(Saved data entries)

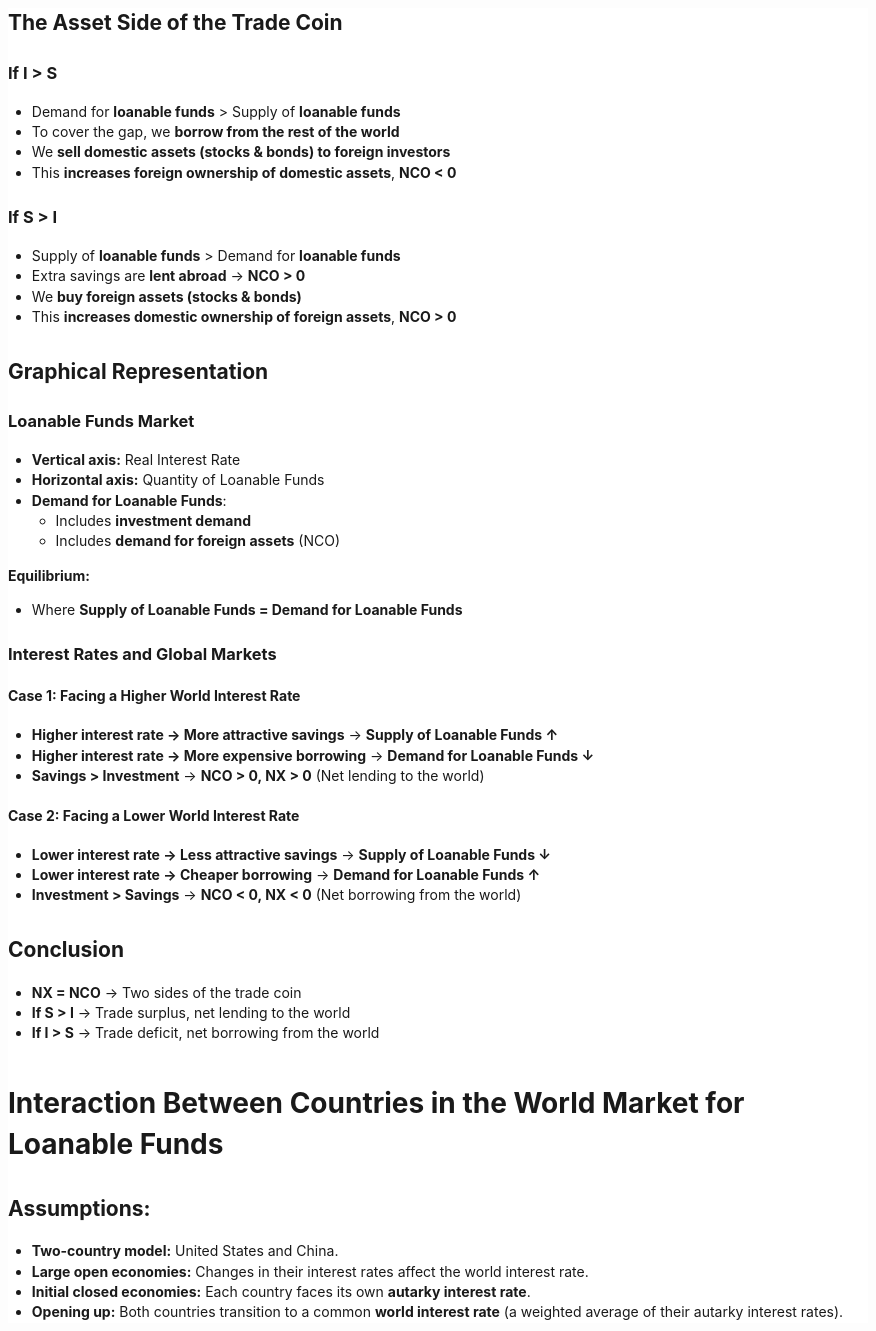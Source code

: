 ## The Asset Side of the Trade Coin  

### If **I > S**  
- Demand for **loanable funds** > Supply of **loanable funds**  
- To cover the gap, we **borrow from the rest of the world**  
- We **sell domestic assets (stocks & bonds) to foreign investors**  
- This **increases foreign ownership of domestic assets**, **NCO < 0**  

### If **S > I**  
- Supply of **loanable funds** > Demand for **loanable funds**  
- Extra savings are **lent abroad** → **NCO > 0**  
- We **buy foreign assets (stocks & bonds)**  
- This **increases domestic ownership of foreign assets**, **NCO > 0**  

## Graphical Representation  
### Loanable Funds Market  
- **Vertical axis:** Real Interest Rate  
- **Horizontal axis:** Quantity of Loanable Funds  
- **Demand for Loanable Funds**:  
  - Includes **investment demand**  
  - Includes **demand for foreign assets** (NCO)  

**Equilibrium:**  
- Where **Supply of Loanable Funds = Demand for Loanable Funds**  

### Interest Rates and Global Markets  

#### **Case 1: Facing a Higher World Interest Rate**  
- **Higher interest rate → More attractive savings** → **Supply of Loanable Funds ↑**  
- **Higher interest rate → More expensive borrowing** → **Demand for Loanable Funds ↓**  
- **Savings > Investment** → **NCO > 0, NX > 0** (Net lending to the world)  

#### **Case 2: Facing a Lower World Interest Rate**  
- **Lower interest rate → Less attractive savings** → **Supply of Loanable Funds ↓**  
- **Lower interest rate → Cheaper borrowing** → **Demand for Loanable Funds ↑**  
- **Investment > Savings** → **NCO < 0, NX < 0** (Net borrowing from the world)  

## Conclusion  
- **NX = NCO** → Two sides of the trade coin  
- **If S > I** → Trade surplus, net lending to the world  
- **If I > S** → Trade deficit, net borrowing from the world  

# Interaction Between Countries in the World Market for Loanable Funds

## Assumptions:
- **Two-country model:** United States and China.
- **Large open economies:** Changes in their interest rates affect the world interest rate.
- **Initial closed economies:** Each country faces its own **autarky interest rate**.
- **Opening up:** Both countries transition to a common **world interest rate** (a weighted average of their autarky interest rates).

## What this task involves
Transcribe exactly each line of the records from the start up to and including the one with "- **Two-country model:**", and leave out every picture.

## Response
Source code

: ## The Asset Side of the Trade Coin  

### If **I > S**  
- Demand for **loanable funds** > Supply of **loanable funds**  
- To cover the gap, we **borrow from the rest of the world**  
- We **sell domestic assets (stocks & bonds) to foreign investors**  
- This **increases foreign ownership of domestic assets**, **NCO < 0**  

### If **S > I**  
- Supply of **loanable funds** > Demand for **loanable funds**  
- Extra savings are **lent abroad** → **NCO > 0**  
- We **buy foreign assets (stocks & bonds)**  
- This **increases domestic ownership of foreign assets**, **NCO > 0**  

## Graphical Representation  
### Loanable Funds Market  
- **Vertical axis:** Real Interest Rate  
- **Horizontal axis:** Quantity of Loanable Funds  
- **Demand for Loanable Funds**:  
  - Includes **investment demand**  
  - Includes **demand for foreign assets** (NCO)  

**Equilibrium:**  
- Where **Supply of Loanable Funds = Demand for Loanable Funds**  

### Interest Rates and Global Markets  

#### **Case 1: Facing a Higher World Interest Rate**  
- **Higher interest rate → More attractive savings** → **Supply of Loanable Funds ↑**  
- **Higher interest rate → More expensive borrowing** → **Demand for Loanable Funds ↓**  
- **Savings > Investment** → **NCO > 0, NX > 0** (Net lending to the world)  

#### **Case 2: Facing a Lower World Interest Rate**  
- **Lower interest rate → Less attractive savings** → **Supply of Loanable Funds ↓**  
- **Lower interest rate → Cheaper borrowing** → **Demand for Loanable Funds ↑**  
- **Investment > Savings** → **NCO < 0, NX < 0** (Net borrowing from the world)  

## Conclusion  
- **NX = NCO** → Two sides of the trade coin  
- **If S > I** → Trade surplus, net lending to the world  
- **If I > S** → Trade deficit, net borrowing from the world  

# Interaction Between Countries in the World Market for Loanable Funds

## Assumptions:
- **Two-country model:** United States and China.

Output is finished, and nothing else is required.